*** Begin section ***

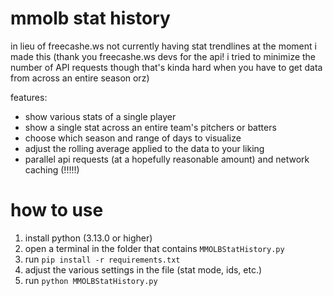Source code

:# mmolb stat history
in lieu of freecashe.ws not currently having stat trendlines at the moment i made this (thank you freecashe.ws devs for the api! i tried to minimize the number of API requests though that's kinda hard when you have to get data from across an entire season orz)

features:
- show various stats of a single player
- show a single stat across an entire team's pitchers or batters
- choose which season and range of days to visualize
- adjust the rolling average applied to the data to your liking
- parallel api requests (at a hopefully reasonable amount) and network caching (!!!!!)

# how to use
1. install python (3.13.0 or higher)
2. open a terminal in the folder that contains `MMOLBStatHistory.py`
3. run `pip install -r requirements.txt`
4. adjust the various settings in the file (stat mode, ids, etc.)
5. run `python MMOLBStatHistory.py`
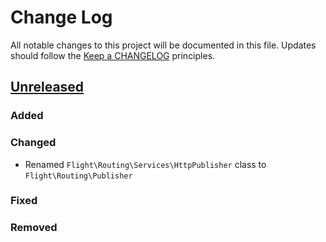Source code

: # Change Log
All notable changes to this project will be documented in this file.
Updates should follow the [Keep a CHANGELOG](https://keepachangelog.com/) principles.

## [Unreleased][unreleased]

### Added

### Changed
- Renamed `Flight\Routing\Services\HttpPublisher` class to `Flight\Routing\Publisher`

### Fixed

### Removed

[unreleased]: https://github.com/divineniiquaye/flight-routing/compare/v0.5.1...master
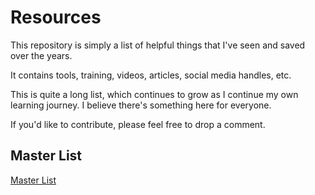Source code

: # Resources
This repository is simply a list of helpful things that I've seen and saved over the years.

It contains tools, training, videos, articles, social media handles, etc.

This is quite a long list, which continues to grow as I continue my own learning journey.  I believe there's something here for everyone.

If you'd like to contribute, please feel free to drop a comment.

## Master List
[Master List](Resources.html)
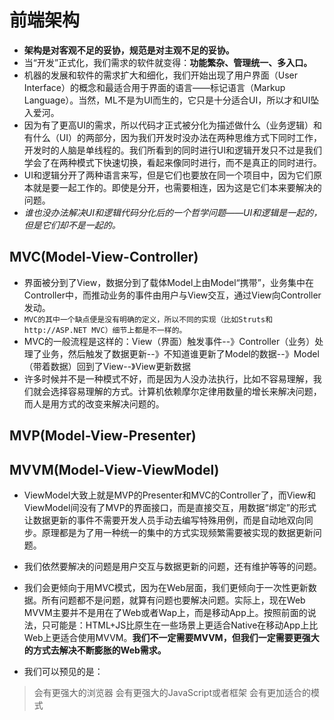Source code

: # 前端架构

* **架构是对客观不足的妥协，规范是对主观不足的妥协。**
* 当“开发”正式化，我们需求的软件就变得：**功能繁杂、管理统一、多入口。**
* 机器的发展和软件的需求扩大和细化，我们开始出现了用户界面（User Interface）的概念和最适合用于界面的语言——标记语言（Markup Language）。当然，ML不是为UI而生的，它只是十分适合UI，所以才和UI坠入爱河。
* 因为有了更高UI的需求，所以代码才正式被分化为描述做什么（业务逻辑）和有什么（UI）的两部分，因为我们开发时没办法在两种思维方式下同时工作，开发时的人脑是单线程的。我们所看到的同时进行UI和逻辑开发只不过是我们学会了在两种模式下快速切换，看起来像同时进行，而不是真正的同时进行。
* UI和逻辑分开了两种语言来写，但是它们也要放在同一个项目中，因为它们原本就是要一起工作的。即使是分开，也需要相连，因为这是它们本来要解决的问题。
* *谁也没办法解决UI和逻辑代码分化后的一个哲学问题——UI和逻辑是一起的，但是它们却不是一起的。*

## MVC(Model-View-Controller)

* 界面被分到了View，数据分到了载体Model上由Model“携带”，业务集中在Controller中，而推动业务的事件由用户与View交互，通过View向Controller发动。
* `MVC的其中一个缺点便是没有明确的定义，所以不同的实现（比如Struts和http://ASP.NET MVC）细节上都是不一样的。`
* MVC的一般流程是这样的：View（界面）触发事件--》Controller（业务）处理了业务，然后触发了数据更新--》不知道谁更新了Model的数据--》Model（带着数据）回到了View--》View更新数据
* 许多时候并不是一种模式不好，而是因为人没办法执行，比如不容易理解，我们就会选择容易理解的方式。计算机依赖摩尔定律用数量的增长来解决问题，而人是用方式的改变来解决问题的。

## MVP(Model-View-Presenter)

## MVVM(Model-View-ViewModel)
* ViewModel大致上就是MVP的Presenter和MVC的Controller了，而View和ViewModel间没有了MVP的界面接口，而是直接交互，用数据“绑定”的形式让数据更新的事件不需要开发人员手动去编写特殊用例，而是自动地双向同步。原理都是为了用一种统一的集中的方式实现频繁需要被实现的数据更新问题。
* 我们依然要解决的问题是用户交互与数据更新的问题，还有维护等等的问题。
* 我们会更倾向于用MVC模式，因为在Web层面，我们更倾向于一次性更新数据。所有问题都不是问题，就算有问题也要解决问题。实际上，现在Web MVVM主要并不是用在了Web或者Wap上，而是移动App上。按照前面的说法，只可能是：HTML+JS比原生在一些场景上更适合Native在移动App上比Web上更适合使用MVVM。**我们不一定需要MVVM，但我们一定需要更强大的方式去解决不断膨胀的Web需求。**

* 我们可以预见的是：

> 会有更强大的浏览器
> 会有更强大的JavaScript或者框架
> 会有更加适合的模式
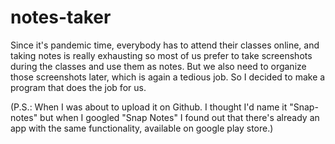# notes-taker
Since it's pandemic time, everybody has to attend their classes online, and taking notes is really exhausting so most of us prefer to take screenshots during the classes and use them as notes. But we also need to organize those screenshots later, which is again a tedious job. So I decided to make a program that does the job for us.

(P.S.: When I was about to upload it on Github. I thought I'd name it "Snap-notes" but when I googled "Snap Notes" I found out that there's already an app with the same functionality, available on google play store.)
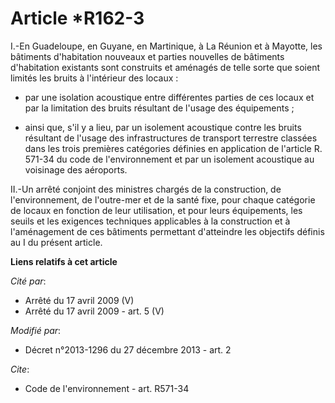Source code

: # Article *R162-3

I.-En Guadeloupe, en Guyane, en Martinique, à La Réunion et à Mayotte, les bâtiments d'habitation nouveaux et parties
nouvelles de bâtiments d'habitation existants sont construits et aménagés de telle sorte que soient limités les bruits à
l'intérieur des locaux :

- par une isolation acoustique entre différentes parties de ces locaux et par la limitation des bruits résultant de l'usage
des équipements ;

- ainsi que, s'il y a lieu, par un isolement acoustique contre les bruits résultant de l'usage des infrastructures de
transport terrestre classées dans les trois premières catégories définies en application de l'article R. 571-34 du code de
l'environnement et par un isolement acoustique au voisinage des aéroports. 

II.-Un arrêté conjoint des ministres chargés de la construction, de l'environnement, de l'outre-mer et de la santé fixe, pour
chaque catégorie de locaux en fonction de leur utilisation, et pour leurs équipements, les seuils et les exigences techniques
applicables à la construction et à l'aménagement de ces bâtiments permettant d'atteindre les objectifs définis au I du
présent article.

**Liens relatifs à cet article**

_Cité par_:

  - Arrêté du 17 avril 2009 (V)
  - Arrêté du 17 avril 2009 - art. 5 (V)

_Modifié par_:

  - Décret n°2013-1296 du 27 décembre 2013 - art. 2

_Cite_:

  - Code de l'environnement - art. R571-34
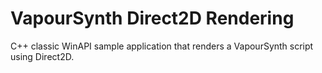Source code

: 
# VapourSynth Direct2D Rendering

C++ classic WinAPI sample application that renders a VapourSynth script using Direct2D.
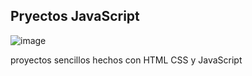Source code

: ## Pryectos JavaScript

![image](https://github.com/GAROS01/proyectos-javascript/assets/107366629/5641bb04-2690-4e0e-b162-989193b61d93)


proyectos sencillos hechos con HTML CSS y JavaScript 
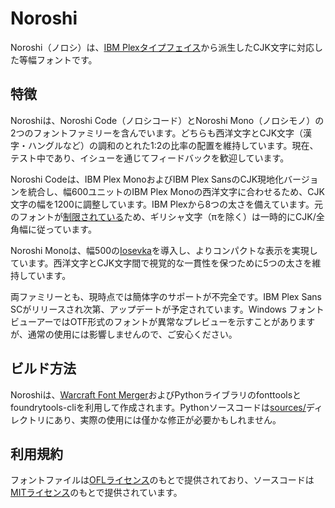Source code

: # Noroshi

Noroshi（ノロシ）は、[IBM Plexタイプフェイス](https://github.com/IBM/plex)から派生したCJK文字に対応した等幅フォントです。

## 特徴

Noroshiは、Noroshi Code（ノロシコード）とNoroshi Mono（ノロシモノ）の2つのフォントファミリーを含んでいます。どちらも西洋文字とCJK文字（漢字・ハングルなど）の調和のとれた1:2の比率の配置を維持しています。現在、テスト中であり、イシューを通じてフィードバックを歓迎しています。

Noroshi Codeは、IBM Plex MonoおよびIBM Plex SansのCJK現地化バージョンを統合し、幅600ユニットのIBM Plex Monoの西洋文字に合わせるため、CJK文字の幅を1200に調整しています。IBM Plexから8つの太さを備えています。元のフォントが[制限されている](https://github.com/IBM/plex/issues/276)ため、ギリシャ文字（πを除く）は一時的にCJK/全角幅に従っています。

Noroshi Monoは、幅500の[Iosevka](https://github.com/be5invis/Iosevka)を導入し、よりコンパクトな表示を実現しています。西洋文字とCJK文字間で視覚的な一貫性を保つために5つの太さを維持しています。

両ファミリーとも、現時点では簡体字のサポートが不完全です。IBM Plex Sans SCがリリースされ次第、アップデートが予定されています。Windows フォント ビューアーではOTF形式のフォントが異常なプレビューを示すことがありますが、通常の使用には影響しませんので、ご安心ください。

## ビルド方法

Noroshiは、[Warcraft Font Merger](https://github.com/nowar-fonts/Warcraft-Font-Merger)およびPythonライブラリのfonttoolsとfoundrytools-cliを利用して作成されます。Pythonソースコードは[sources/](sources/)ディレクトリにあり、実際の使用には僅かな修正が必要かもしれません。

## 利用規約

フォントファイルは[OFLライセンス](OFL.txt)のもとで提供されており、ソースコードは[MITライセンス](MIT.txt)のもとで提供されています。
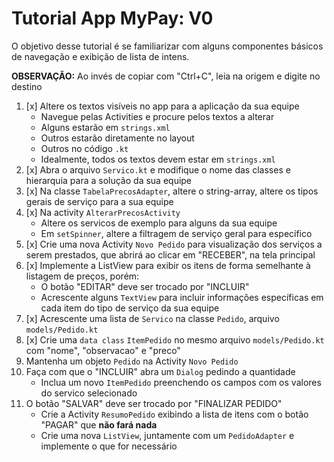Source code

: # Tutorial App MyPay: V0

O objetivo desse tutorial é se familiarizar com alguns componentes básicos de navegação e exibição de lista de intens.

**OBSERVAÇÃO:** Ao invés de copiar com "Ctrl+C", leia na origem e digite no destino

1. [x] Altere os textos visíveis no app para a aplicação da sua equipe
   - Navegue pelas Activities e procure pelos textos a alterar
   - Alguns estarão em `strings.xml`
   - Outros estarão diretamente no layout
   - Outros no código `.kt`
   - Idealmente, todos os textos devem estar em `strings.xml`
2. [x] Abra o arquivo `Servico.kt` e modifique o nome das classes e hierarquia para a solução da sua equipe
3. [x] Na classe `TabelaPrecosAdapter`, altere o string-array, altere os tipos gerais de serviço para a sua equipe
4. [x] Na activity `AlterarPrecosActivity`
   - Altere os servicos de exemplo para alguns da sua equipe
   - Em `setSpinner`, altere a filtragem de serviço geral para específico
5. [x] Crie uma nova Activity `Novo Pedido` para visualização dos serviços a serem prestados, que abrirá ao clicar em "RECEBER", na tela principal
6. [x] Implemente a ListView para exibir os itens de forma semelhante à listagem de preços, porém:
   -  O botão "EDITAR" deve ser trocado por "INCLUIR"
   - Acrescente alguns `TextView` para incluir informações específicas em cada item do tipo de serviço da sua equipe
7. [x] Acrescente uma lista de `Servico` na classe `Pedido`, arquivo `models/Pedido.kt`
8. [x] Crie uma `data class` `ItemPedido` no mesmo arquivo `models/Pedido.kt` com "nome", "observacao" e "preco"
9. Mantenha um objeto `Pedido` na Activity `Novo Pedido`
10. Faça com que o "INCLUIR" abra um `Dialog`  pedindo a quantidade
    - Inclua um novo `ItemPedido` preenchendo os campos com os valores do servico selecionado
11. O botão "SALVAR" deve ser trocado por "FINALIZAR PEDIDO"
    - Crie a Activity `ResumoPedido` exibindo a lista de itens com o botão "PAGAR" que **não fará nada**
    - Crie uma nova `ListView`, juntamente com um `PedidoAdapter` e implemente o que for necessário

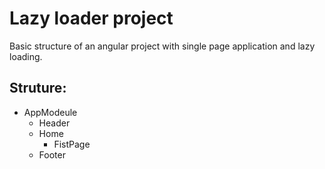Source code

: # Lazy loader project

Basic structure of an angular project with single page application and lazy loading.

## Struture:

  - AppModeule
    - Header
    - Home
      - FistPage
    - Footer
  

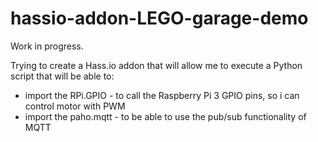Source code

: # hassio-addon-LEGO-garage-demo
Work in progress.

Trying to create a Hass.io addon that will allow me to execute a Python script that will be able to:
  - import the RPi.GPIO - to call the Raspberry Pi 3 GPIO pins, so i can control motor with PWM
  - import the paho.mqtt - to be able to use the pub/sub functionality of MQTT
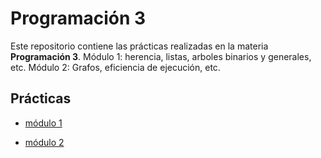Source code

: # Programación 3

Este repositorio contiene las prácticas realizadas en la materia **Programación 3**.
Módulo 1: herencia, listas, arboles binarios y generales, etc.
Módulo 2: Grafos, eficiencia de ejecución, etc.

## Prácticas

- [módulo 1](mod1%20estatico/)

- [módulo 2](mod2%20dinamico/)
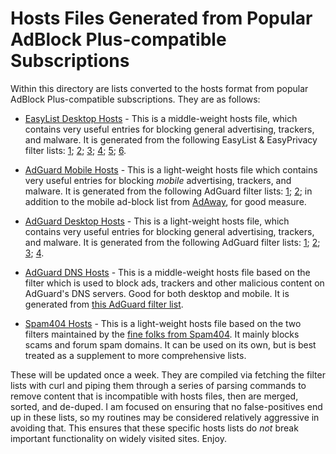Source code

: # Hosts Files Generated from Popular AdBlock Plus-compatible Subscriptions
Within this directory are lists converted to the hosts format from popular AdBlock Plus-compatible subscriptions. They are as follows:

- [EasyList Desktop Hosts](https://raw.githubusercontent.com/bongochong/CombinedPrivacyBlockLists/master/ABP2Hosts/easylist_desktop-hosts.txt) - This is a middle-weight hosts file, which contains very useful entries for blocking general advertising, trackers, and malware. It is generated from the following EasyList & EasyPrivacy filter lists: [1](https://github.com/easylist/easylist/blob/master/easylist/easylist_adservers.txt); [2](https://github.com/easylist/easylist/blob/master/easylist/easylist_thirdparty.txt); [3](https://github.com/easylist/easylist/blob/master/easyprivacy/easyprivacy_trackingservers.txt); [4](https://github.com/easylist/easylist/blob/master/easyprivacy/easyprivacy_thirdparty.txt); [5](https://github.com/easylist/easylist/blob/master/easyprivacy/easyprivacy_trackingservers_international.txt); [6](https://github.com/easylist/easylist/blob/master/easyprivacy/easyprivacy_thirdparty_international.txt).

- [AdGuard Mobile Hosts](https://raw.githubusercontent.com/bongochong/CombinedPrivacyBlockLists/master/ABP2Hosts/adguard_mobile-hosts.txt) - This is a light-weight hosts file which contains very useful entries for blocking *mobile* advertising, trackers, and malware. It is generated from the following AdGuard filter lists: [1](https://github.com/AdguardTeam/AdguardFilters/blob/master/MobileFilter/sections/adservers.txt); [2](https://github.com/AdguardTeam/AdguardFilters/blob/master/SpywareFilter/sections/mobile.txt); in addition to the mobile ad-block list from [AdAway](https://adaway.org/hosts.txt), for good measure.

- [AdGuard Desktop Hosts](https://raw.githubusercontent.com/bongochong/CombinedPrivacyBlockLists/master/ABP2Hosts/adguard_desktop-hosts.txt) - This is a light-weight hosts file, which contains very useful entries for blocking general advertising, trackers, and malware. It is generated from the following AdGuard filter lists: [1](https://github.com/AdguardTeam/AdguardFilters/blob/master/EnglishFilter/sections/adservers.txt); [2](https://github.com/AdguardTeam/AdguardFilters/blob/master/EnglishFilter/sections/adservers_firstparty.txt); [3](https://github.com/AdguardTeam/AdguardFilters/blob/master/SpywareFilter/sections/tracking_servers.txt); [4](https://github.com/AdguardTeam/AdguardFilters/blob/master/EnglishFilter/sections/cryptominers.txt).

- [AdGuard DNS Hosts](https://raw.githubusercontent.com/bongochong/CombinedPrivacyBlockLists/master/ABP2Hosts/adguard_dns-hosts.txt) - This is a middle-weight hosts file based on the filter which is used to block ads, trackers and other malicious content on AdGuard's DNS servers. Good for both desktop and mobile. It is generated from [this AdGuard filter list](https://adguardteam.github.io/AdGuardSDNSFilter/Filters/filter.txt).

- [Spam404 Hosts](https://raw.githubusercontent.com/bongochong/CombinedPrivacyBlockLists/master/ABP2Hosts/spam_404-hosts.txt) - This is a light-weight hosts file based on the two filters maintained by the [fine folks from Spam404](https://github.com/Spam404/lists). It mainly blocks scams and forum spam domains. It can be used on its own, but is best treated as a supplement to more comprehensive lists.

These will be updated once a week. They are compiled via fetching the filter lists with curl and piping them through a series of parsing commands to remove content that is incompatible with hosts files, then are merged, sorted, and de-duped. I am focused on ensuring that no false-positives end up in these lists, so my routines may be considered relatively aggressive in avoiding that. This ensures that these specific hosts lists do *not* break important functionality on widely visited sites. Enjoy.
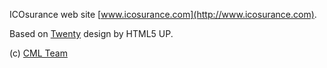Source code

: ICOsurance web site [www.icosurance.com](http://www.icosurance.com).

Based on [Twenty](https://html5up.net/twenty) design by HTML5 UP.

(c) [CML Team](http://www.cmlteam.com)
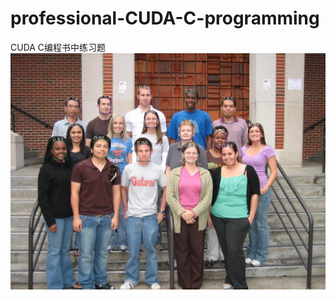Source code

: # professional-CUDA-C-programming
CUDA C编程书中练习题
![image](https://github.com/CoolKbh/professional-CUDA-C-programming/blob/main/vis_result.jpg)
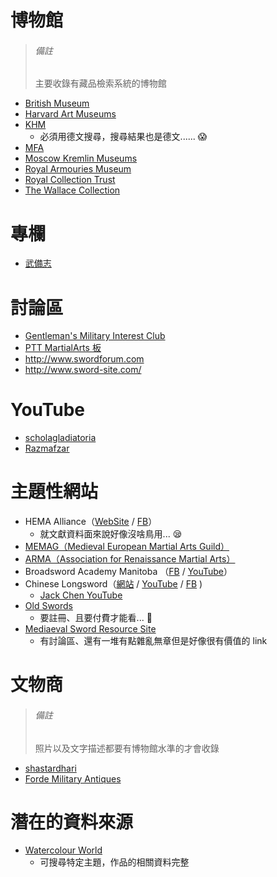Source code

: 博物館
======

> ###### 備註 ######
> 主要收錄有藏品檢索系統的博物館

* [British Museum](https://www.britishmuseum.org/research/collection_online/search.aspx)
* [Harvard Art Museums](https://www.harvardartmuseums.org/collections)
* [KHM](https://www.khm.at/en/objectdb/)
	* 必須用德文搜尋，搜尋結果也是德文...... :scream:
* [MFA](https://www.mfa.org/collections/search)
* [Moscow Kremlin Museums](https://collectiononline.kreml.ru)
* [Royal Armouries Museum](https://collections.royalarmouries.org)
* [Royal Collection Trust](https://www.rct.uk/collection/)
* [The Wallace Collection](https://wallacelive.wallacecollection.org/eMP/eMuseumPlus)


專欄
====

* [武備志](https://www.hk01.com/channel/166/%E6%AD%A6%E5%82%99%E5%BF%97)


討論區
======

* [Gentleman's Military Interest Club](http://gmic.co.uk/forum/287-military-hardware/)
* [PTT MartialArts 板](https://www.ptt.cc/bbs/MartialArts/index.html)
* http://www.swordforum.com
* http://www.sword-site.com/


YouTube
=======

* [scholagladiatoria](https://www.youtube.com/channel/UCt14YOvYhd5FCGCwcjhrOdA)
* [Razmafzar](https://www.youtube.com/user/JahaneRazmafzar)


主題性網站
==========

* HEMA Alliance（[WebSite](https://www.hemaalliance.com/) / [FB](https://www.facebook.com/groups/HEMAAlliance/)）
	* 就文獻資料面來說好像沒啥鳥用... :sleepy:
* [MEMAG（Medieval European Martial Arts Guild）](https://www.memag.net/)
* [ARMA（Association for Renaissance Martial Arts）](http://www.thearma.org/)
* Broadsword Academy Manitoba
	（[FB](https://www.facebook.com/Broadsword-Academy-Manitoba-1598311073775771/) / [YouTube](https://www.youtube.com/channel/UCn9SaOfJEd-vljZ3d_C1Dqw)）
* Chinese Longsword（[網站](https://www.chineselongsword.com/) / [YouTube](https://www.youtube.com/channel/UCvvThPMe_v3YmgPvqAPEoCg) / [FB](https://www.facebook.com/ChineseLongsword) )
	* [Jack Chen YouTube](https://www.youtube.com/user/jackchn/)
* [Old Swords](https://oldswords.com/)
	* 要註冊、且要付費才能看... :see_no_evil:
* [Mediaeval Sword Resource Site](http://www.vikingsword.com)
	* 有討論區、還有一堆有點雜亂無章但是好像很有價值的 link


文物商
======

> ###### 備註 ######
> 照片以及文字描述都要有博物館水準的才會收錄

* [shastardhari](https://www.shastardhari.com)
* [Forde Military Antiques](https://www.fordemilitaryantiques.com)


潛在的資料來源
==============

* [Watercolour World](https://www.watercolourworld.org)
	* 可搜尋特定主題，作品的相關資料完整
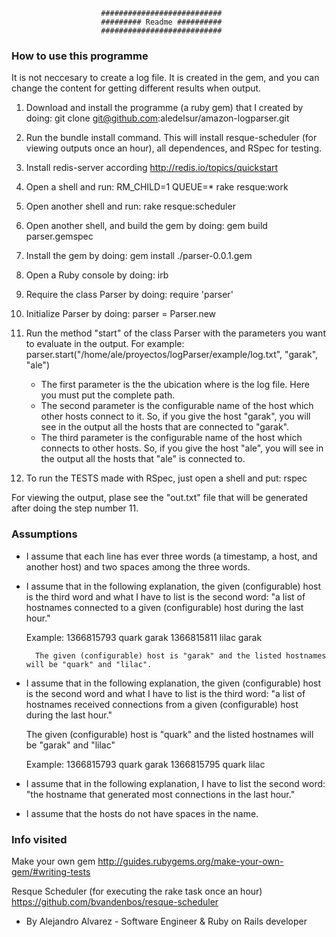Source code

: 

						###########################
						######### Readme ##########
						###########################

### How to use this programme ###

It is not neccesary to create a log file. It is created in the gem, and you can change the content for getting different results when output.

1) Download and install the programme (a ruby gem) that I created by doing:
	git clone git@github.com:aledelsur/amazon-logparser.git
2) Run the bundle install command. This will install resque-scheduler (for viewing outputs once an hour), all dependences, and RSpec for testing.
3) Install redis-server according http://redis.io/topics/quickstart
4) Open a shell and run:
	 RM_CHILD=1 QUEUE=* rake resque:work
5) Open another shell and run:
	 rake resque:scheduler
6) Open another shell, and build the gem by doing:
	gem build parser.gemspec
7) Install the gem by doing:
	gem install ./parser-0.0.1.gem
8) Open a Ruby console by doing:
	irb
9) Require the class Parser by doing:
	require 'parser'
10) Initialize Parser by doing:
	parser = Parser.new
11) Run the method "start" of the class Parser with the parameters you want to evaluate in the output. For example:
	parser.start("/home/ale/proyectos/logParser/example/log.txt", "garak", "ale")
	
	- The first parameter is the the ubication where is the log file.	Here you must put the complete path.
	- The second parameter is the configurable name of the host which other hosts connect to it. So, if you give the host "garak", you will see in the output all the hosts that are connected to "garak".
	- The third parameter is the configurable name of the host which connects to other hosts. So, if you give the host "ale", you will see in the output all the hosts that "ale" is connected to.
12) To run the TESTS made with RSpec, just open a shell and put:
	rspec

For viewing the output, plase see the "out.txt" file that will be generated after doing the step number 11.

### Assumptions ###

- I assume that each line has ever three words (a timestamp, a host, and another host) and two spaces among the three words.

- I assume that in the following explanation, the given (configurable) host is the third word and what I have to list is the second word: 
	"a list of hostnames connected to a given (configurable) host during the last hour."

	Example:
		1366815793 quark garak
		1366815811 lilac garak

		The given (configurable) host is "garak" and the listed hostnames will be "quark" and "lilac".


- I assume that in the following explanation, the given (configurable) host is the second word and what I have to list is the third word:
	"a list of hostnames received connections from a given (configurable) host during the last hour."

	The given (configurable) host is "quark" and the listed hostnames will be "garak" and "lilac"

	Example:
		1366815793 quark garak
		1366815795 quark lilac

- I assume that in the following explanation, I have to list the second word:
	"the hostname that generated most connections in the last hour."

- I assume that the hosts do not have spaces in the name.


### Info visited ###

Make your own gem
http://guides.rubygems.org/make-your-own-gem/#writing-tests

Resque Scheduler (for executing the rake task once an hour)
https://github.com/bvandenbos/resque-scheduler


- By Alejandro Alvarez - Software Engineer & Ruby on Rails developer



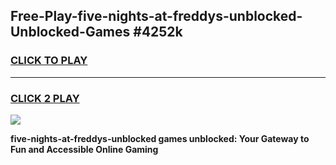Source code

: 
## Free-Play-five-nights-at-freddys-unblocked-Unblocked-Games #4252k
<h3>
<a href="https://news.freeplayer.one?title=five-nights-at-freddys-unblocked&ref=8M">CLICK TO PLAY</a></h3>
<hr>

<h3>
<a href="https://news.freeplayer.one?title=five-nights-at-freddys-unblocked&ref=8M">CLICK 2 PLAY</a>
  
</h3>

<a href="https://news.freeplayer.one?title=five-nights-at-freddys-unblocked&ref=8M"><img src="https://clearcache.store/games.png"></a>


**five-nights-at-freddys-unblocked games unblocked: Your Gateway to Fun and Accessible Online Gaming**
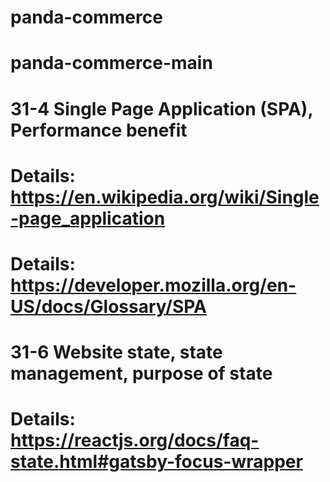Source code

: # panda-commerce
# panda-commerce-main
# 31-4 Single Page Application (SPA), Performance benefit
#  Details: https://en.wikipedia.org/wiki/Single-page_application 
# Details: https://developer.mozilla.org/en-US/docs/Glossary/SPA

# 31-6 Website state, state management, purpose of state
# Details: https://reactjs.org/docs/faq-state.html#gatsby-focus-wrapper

*** End section ***

▸ **Action item**:
All that is wanted is a faithful reproduction of the line above with "- [AdGuard Desktop", the line with "more comprehensive lists.", and every line in between.

▸ **Finished task**:
- [AdGuard Desktop Hosts](https://raw.githubusercontent.com/bongochong/CombinedPrivacyBlockLists/master/ABP2Hosts/adguard_desktop-hosts.txt) - This is a light-weight hosts file, which contains very useful entries for blocking general advertising, trackers, and malware. It is generated from the following AdGuard filter lists: [1](https://github.com/AdguardTeam/AdguardFilters/blob/master/EnglishFilter/sections/adservers.txt); [2](https://github.com/AdguardTeam/AdguardFilters/blob/master/EnglishFilter/sections/adservers_firstparty.txt); [3](https://github.com/AdguardTeam/AdguardFilters/blob/master/SpywareFilter/sections/tracking_servers.txt); [4](https://github.com/AdguardTeam/AdguardFilters/blob/master/EnglishFilter/sections/cryptominers.txt).

- [AdGuard DNS Hosts](https://raw.githubusercontent.com/bongochong/CombinedPrivacyBlockLists/master/ABP2Hosts/adguard_dns-hosts.txt) - This is a middle-weight hosts file based on the filter which is used to block ads, trackers and other malicious content on AdGuard's DNS servers. Good for both desktop and mobile. It is generated from [this AdGuard filter list](https://adguardteam.github.io/AdGuardSDNSFilter/Filters/filter.txt).

- [Spam404 Hosts](https://raw.githubusercontent.com/bongochong/CombinedPrivacyBlockLists/master/ABP2Hosts/spam_404-hosts.txt) - This is a light-weight hosts file based on the two filters maintained by the [fine folks from Spam404](https://github.com/Spam404/lists). It mainly blocks scams and forum spam domains. It can be used on its own, but is best treated as a supplement to more comprehensive lists.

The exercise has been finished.